= Work order =
In the data below, which lines contain "License"? List them by copying each one.

━━━━━ Exercise data ━━━━━

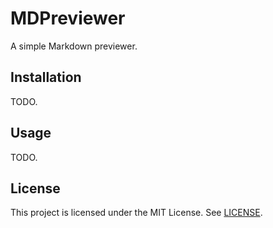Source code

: # MDPreviewer
A simple Markdown previewer.

## Installation
TODO.

## Usage
TODO.

## License
This project is licensed under the MIT License. See [LICENSE](LICENSE).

━━━━━

= Exercise answer =
## License
This project is licensed under the MIT License. See [LICENSE](LICENSE).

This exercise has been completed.